**** ENTRIES SHOWN

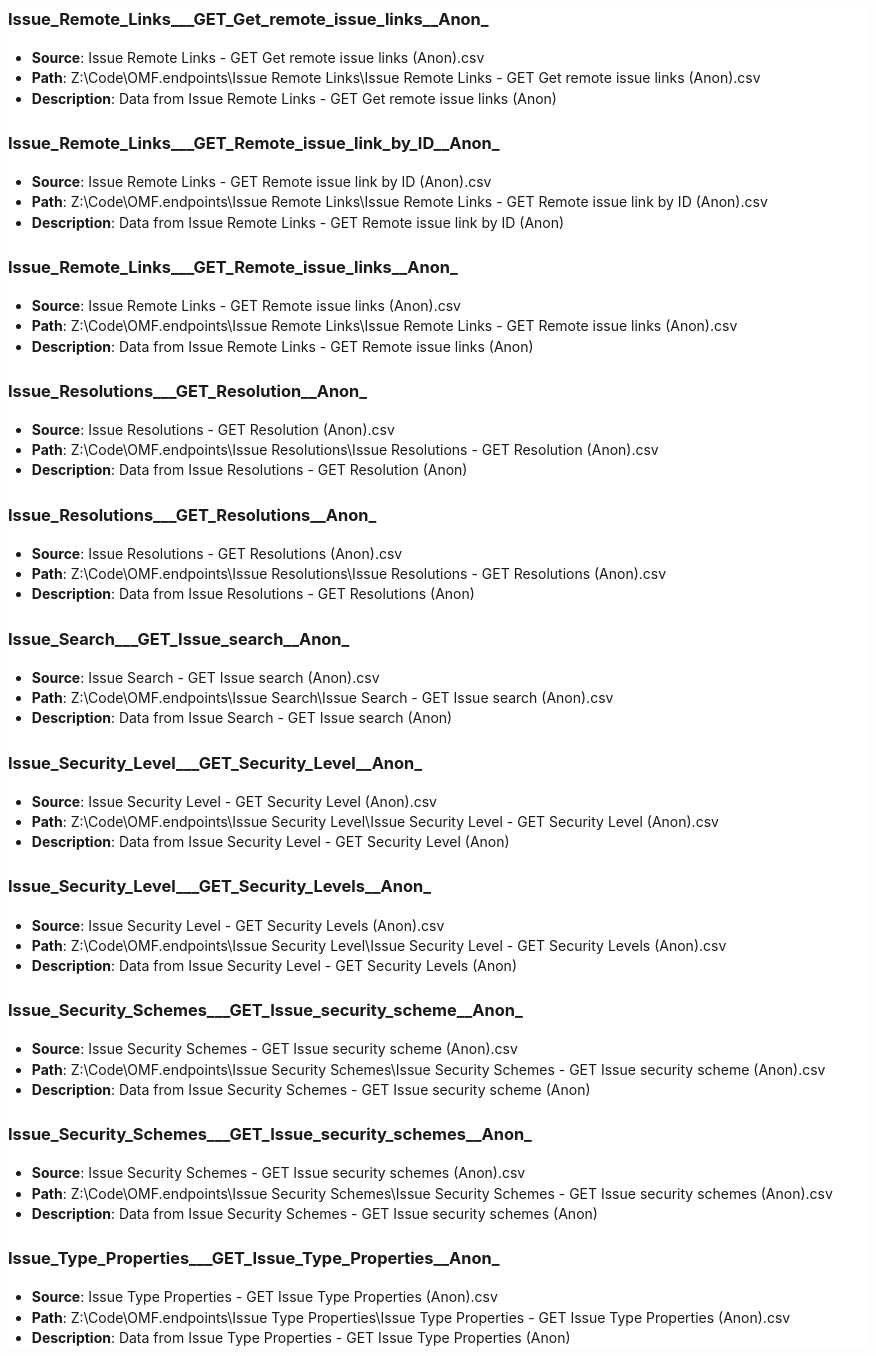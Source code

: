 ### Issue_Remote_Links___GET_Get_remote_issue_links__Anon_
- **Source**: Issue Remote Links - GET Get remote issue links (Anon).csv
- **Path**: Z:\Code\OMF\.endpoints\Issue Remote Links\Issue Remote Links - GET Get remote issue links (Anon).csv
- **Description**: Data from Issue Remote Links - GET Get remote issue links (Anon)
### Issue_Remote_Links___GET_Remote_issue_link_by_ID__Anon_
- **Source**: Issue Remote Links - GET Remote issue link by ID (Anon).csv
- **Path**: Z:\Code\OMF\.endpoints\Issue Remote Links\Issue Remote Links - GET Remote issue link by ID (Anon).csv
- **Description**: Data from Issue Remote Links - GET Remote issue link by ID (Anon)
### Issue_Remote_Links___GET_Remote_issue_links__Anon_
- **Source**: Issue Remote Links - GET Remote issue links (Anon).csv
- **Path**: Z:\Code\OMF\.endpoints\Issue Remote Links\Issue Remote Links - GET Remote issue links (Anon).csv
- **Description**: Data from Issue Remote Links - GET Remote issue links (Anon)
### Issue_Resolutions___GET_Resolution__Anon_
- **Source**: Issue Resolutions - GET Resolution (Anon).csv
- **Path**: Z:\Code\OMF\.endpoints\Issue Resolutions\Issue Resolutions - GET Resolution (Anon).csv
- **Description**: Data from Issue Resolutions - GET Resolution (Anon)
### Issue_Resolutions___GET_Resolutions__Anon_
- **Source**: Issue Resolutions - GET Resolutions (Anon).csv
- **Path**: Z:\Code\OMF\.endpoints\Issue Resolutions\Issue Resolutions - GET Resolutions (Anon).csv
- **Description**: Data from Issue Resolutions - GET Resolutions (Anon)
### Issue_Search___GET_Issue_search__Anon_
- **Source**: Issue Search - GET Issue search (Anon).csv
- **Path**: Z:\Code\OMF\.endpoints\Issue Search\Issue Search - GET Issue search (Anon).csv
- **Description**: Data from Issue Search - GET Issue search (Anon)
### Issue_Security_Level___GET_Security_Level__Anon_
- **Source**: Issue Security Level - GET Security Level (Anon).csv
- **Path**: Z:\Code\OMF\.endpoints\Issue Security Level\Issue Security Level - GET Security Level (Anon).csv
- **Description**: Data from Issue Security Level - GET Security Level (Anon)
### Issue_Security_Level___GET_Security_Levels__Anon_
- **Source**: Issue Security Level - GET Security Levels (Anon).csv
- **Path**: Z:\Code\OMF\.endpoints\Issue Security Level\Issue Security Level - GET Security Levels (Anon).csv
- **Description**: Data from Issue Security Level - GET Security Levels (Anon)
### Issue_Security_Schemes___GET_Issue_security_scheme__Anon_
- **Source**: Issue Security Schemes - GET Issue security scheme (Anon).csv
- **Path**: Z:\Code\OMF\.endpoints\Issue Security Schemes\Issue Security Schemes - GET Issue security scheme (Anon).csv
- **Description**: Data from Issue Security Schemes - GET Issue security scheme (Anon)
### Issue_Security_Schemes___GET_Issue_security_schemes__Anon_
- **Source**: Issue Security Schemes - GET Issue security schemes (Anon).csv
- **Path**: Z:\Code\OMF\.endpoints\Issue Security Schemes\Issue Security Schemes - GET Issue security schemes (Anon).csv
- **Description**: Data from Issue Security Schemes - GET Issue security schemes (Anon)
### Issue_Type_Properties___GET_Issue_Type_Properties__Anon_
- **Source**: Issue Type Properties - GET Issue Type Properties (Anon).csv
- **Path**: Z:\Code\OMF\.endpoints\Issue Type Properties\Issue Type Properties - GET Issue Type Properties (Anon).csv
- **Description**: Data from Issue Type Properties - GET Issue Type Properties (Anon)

********

**TASK OBJECTIVE**
An exact copy of every entry above is needed, with the pictures left out.

**RESPONSE TO THIS EXERCISE**
Source code

: ### Issue_Remote_Links___GET_Get_remote_issue_links__Anon_
- **Source**: Issue Remote Links - GET Get remote issue links (Anon).csv
- **Path**: Z:\Code\OMF\.endpoints\Issue Remote Links\Issue Remote Links - GET Get remote issue links (Anon).csv
- **Description**: Data from Issue Remote Links - GET Get remote issue links (Anon)
### Issue_Remote_Links___GET_Remote_issue_link_by_ID__Anon_
- **Source**: Issue Remote Links - GET Remote issue link by ID (Anon).csv
- **Path**: Z:\Code\OMF\.endpoints\Issue Remote Links\Issue Remote Links - GET Remote issue link by ID (Anon).csv
- **Description**: Data from Issue Remote Links - GET Remote issue link by ID (Anon)
### Issue_Remote_Links___GET_Remote_issue_links__Anon_
- **Source**: Issue Remote Links - GET Remote issue links (Anon).csv
- **Path**: Z:\Code\OMF\.endpoints\Issue Remote Links\Issue Remote Links - GET Remote issue links (Anon).csv
- **Description**: Data from Issue Remote Links - GET Remote issue links (Anon)
### Issue_Resolutions___GET_Resolution__Anon_
- **Source**: Issue Resolutions - GET Resolution (Anon).csv
- **Path**: Z:\Code\OMF\.endpoints\Issue Resolutions\Issue Resolutions - GET Resolution (Anon).csv
- **Description**: Data from Issue Resolutions - GET Resolution (Anon)
### Issue_Resolutions___GET_Resolutions__Anon_
- **Source**: Issue Resolutions - GET Resolutions (Anon).csv
- **Path**: Z:\Code\OMF\.endpoints\Issue Resolutions\Issue Resolutions - GET Resolutions (Anon).csv
- **Description**: Data from Issue Resolutions - GET Resolutions (Anon)
### Issue_Search___GET_Issue_search__Anon_
- **Source**: Issue Search - GET Issue search (Anon).csv
- **Path**: Z:\Code\OMF\.endpoints\Issue Search\Issue Search - GET Issue search (Anon).csv
- **Description**: Data from Issue Search - GET Issue search (Anon)
### Issue_Security_Level___GET_Security_Level__Anon_
- **Source**: Issue Security Level - GET Security Level (Anon).csv
- **Path**: Z:\Code\OMF\.endpoints\Issue Security Level\Issue Security Level - GET Security Level (Anon).csv
- **Description**: Data from Issue Security Level - GET Security Level (Anon)
### Issue_Security_Level___GET_Security_Levels__Anon_
- **Source**: Issue Security Level - GET Security Levels (Anon).csv
- **Path**: Z:\Code\OMF\.endpoints\Issue Security Level\Issue Security Level - GET Security Levels (Anon).csv
- **Description**: Data from Issue Security Level - GET Security Levels (Anon)
### Issue_Security_Schemes___GET_Issue_security_scheme__Anon_
- **Source**: Issue Security Schemes - GET Issue security scheme (Anon).csv
- **Path**: Z:\Code\OMF\.endpoints\Issue Security Schemes\Issue Security Schemes - GET Issue security scheme (Anon).csv
- **Description**: Data from Issue Security Schemes - GET Issue security scheme (Anon)
### Issue_Security_Schemes___GET_Issue_security_schemes__Anon_
- **Source**: Issue Security Schemes - GET Issue security schemes (Anon).csv
- **Path**: Z:\Code\OMF\.endpoints\Issue Security Schemes\Issue Security Schemes - GET Issue security schemes (Anon).csv
- **Description**: Data from Issue Security Schemes - GET Issue security schemes (Anon)
### Issue_Type_Properties___GET_Issue_Type_Properties__Anon_
- **Source**: Issue Type Properties - GET Issue Type Properties (Anon).csv
- **Path**: Z:\Code\OMF\.endpoints\Issue Type Properties\Issue Type Properties - GET Issue Type Properties (Anon).csv
- **Description**: Data from Issue Type Properties - GET Issue Type Properties (Anon)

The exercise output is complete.